Рабочие лошадки-то прежде всего они. Тем не менее я считаю, что это несколько такой вызывающий шаг действительно ― увеличение столь существенное расходов на мотивацию госслужащих. Надо еще учитывать, в какой обстановке это принимается. Мы видим, какая обстановка в связи с решением о повышении пенсионного возраста. Но зачем еще принимать решение, которое еще больше раздражает людей?
Это вроде бы не такие большие деньги, но если вы здесь, да, дополнительные, не очень обоснованные расходы вводите, вы здесь не очень-то эффективно расходуете средства, здесь у вас продолжается ― опять же употреблю в третий раз ― неэффективное использование средств. То есть и там вроде не так много, и там немного, но суммарно-то это складывается в приличные суммы.
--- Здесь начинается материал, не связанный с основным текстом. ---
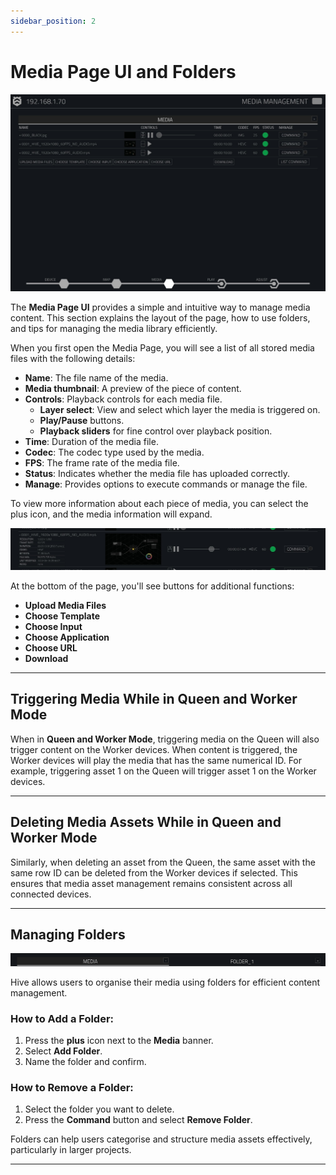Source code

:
 ```yaml
---
sidebar_position: 2
---
```


# Media Page UI and Folders

![Media Page Overview](\img\user-manual\media-media\image2.jpeg)

The **Media Page UI** provides a simple and intuitive way to manage media content. This section explains the layout of the page, how to use folders, and tips for managing the media library efficiently.

When you first open the Media Page, you will see a list of all stored media files with the following details:

- **Name**: The file name of the media.
- **Media thumbnail**: A preview of the piece of content.
- **Controls**: Playback controls for each media file.
  - **Layer select**: View and select which layer the media is triggered on.
  - **Play/Pause** buttons.
  - **Playback sliders** for fine control over playback position.
- **Time**: Duration of the media file.
- **Codec**: The codec type used by the media.
- **FPS**: The frame rate of the media file.
- **Status**: Indicates whether the media file has uploaded correctly.
- **Manage**: Provides options to execute commands or manage the file.

To view more information about each piece of media, you can select the plus icon, and the media information will expand.

![Media Page UI Initial View](\img\user-manual\media-media\image3.jpeg)

At the bottom of the page, you'll see buttons for additional functions:

- **Upload Media Files**
- **Choose Template**
- **Choose Input**
- **Choose Application**
- **Choose URL**
- **Download**

---

## Triggering Media While in Queen and Worker Mode

When in **Queen and Worker Mode**, triggering media on the Queen will also trigger content on the Worker devices. When content is triggered, the Worker devices will play the media that has the same numerical ID. For example, triggering asset 1 on the Queen will trigger asset 1 on the Worker devices.

---

## Deleting Media Assets While in Queen and Worker Mode

Similarly, when deleting an asset from the Queen, the same asset with the same row ID can be deleted from the Worker devices if selected. This ensures that media asset management remains consistent across all connected devices.

---

## Managing Folders

![Media Page Folders](\img\user-manual\media-media\image12.png)

Hive allows users to organise their media using folders for efficient content management.

### How to Add a Folder:
1. Press the **plus** icon next to the **Media** banner.
2. Select **Add Folder**.
3. Name the folder and confirm.

### How to Remove a Folder:
1. Select the folder you want to delete.
2. Press the **Command** button and select **Remove Folder**.

Folders can help users categorise and structure media assets effectively, particularly in larger projects.

---
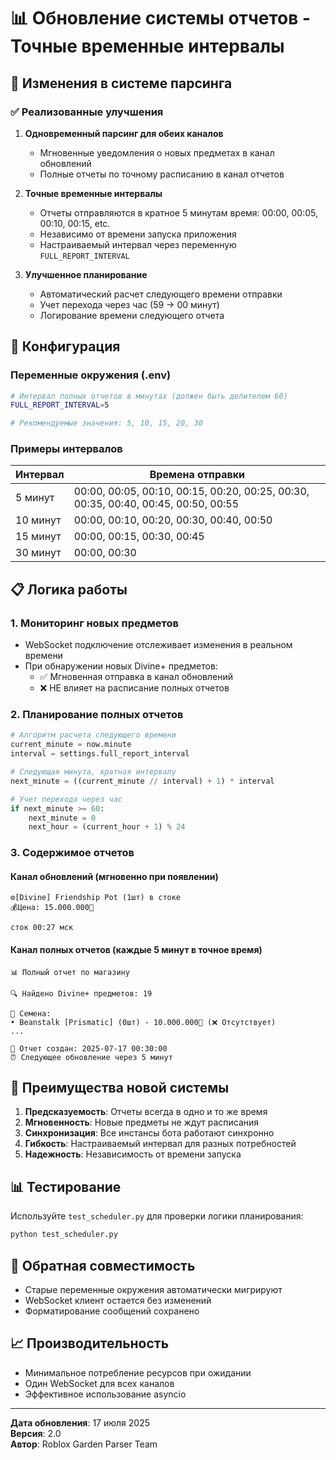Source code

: # 📊 Обновление системы отчетов - Точные временные интервалы

## 🔄 Изменения в системе парсинга

### ✅ Реализованные улучшения

1. **Одновременный парсинг для обеих каналов**
   - Мгновенные уведомления о новых предметах в канал обновлений
   - Полные отчеты по точному расписанию в канал отчетов

2. **Точные временные интервалы**
   - Отчеты отправляются в кратное 5 минутам время: 00:00, 00:05, 00:10, 00:15, etc.
   - Независимо от времени запуска приложения
   - Настраиваемый интервал через переменную `FULL_REPORT_INTERVAL`

3. **Улучшенное планирование**
   - Автоматический расчет следующего времени отправки
   - Учет перехода через час (59 → 00 минут)
   - Логирование времени следующего отчета

## 🔧 Конфигурация

### Переменные окружения (.env)
```bash
# Интервал полных отчетов в минутах (должен быть делителем 60)
FULL_REPORT_INTERVAL=5

# Рекомендуемые значения: 5, 10, 15, 20, 30
```

### Примеры интервалов

| Интервал | Времена отправки |
|----------|------------------|
| 5 минут  | 00:00, 00:05, 00:10, 00:15, 00:20, 00:25, 00:30, 00:35, 00:40, 00:45, 00:50, 00:55 |
| 10 минут | 00:00, 00:10, 00:20, 00:30, 00:40, 00:50 |
| 15 минут | 00:00, 00:15, 00:30, 00:45 |
| 30 минут | 00:00, 00:30 |

## 📋 Логика работы

### 1. Мониторинг новых предметов
- WebSocket подключение отслеживает изменения в реальном времени
- При обнаружении новых Divine+ предметов:
  - ✅ Мгновенная отправка в канал обновлений
  - ❌ НЕ влияет на расписание полных отчетов

### 2. Планирование полных отчетов
```python
# Алгоритм расчета следующего времени
current_minute = now.minute
interval = settings.full_report_interval

# Следующая минута, кратная интервалу
next_minute = ((current_minute // interval) + 1) * interval

# Учет перехода через час
if next_minute >= 60:
    next_minute = 0
    next_hour = (current_hour + 1) % 24
```

### 3. Содержимое отчетов

#### Канал обновлений (мгновенно при появлении)
```
⚙️[Divine] Friendship Pot (1шт) в стоке
💰Цена: 15.000.000💎

сток 00:27 мск
```

#### Канал полных отчетов (каждые 5 минут в точное время)
```
📊 Полный отчет по магазину

🔍 Найдено Divine+ предметов: 19

🌱 Семена:
• Beanstalk [Prismatic] (0шт) - 10.000.000💎 (❌ Отсутствует)
...

📅 Отчет создан: 2025-07-17 00:30:00
⏰ Следующее обновление через 5 минут
```

## 🚀 Преимущества новой системы

1. **Предсказуемость**: Отчеты всегда в одно и то же время
2. **Мгновенность**: Новые предметы не ждут расписания
3. **Синхронизация**: Все инстансы бота работают синхронно
4. **Гибкость**: Настраиваемый интервал для разных потребностей
5. **Надежность**: Независимость от времени запуска

## 📊 Тестирование

Используйте `test_scheduler.py` для проверки логики планирования:
```bash
python test_scheduler.py
```

## 🔄 Обратная совместимость

- Старые переменные окружения автоматически мигрируют
- WebSocket клиент остается без изменений
- Форматирование сообщений сохранено

## 📈 Производительность

- Минимальное потребление ресурсов при ожидании
- Один WebSocket для всех каналов
- Эффективное использование asyncio

---

**Дата обновления**: 17 июля 2025  
**Версия**: 2.0  
**Автор**: Roblox Garden Parser Team
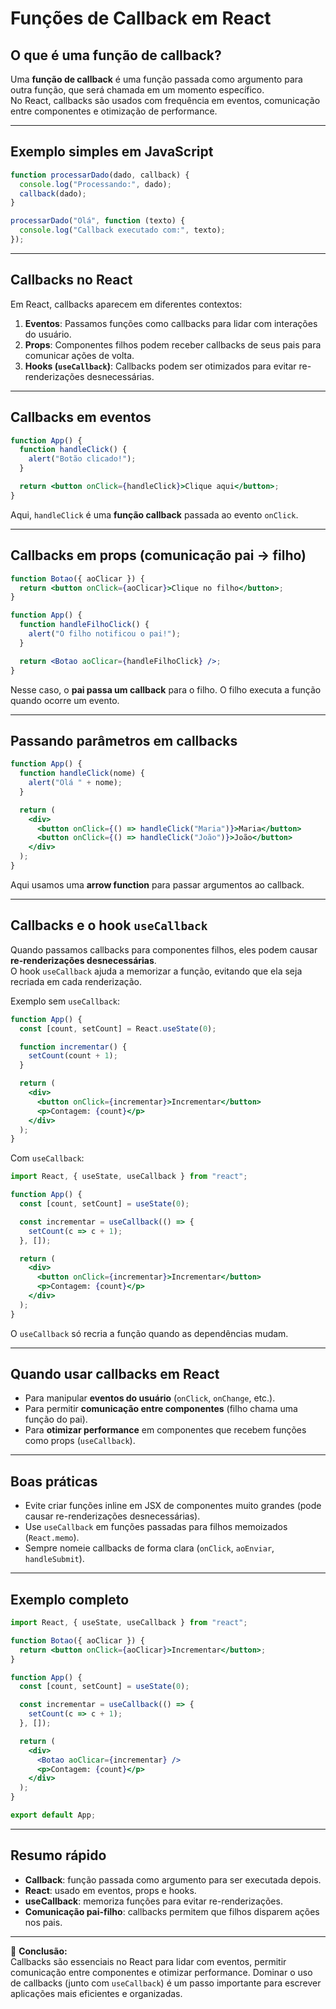 # Funções de Callback em React

## O que é uma função de callback?
Uma **função de callback** é uma função passada como argumento para outra função, que será chamada em um momento específico.  
No React, callbacks são usados com frequência em eventos, comunicação entre componentes e otimização de performance.

---

## Exemplo simples em JavaScript
```js
function processarDado(dado, callback) {
  console.log("Processando:", dado);
  callback(dado);
}

processarDado("Olá", function (texto) {
  console.log("Callback executado com:", texto);
});
```

---

## Callbacks no React
Em React, callbacks aparecem em diferentes contextos:

1. **Eventos**: Passamos funções como callbacks para lidar com interações do usuário.
2. **Props**: Componentes filhos podem receber callbacks de seus pais para comunicar ações de volta.
3. **Hooks (`useCallback`)**: Callbacks podem ser otimizados para evitar re-renderizações desnecessárias.

---

## Callbacks em eventos
```jsx
function App() {
  function handleClick() {
    alert("Botão clicado!");
  }

  return <button onClick={handleClick}>Clique aqui</button>;
}
```

Aqui, `handleClick` é uma **função callback** passada ao evento `onClick`.

---

## Callbacks em props (comunicação pai → filho)
```jsx
function Botao({ aoClicar }) {
  return <button onClick={aoClicar}>Clique no filho</button>;
}

function App() {
  function handleFilhoClick() {
    alert("O filho notificou o pai!");
  }

  return <Botao aoClicar={handleFilhoClick} />;
}
```

Nesse caso, o **pai passa um callback** para o filho. O filho executa a função quando ocorre um evento.

---

## Passando parâmetros em callbacks
```jsx
function App() {
  function handleClick(nome) {
    alert("Olá " + nome);
  }

  return (
    <div>
      <button onClick={() => handleClick("Maria")}>Maria</button>
      <button onClick={() => handleClick("João")}>João</button>
    </div>
  );
}
```

Aqui usamos uma **arrow function** para passar argumentos ao callback.

---

## Callbacks e o hook `useCallback`
Quando passamos callbacks para componentes filhos, eles podem causar **re-renderizações desnecessárias**.  
O hook `useCallback` ajuda a memorizar a função, evitando que ela seja recriada em cada renderização.

Exemplo sem `useCallback`:
```jsx
function App() {
  const [count, setCount] = React.useState(0);

  function incrementar() {
    setCount(count + 1);
  }

  return (
    <div>
      <button onClick={incrementar}>Incrementar</button>
      <p>Contagem: {count}</p>
    </div>
  );
}
```

Com `useCallback`:
```jsx
import React, { useState, useCallback } from "react";

function App() {
  const [count, setCount] = useState(0);

  const incrementar = useCallback(() => {
    setCount(c => c + 1);
  }, []);

  return (
    <div>
      <button onClick={incrementar}>Incrementar</button>
      <p>Contagem: {count}</p>
    </div>
  );
}
```

O `useCallback` só recria a função quando as dependências mudam.

---

## Quando usar callbacks em React
- Para manipular **eventos do usuário** (`onClick`, `onChange`, etc.).
- Para permitir **comunicação entre componentes** (filho chama uma função do pai).
- Para **otimizar performance** em componentes que recebem funções como props (`useCallback`).

---

## Boas práticas
- Evite criar funções inline em JSX de componentes muito grandes (pode causar re-renderizações desnecessárias).
- Use `useCallback` em funções passadas para filhos memoizados (`React.memo`).
- Sempre nomeie callbacks de forma clara (`onClick`, `aoEnviar`, `handleSubmit`).

---

## Exemplo completo
```jsx
import React, { useState, useCallback } from "react";

function Botao({ aoClicar }) {
  return <button onClick={aoClicar}>Incrementar</button>;
}

function App() {
  const [count, setCount] = useState(0);

  const incrementar = useCallback(() => {
    setCount(c => c + 1);
  }, []);

  return (
    <div>
      <Botao aoClicar={incrementar} />
      <p>Contagem: {count}</p>
    </div>
  );
}

export default App;
```

---

## Resumo rápido
- **Callback**: função passada como argumento para ser executada depois.  
- **React**: usado em eventos, props e hooks.  
- **useCallback**: memoriza funções para evitar re-renderizações.  
- **Comunicação pai-filho**: callbacks permitem que filhos disparem ações nos pais.  

---

📌 **Conclusão:**  
Callbacks são essenciais no React para lidar com eventos, permitir comunicação entre componentes e otimizar performance. Dominar o uso de callbacks (junto com `useCallback`) é um passo importante para escrever aplicações mais eficientes e organizadas.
Поэтому, на мой взгляд, неправильно так относиться. Деньги-то небольшие, что там, типа, вам жалко, что ли? Я скажу: «Если такие небольшие, давайте добавим здравоохранению еще».
Да, есть куда добавить.
Да. В образование. Небольшие же деньги, добавьте тогда. Подумаешь, да, по тысяче рублей каждому зарплату. Вам небольшие, а людям вполне даже большие могут показаться.
Тем не менее происходит иначе.
У нас есть звонок. Здравствуйте! Пожалуйста, представьтесь и задавайте ваш вопрос.
― Добрый день! Меня зовут Александр, я из Москвы. Будьте добры, у меня вопрос, естественно, довольно обывательский, конечно, но я думаю, что он всех, по крайней мере, людей, которых я знаю, которых тоже этот вопрос беспокоил, он заботит.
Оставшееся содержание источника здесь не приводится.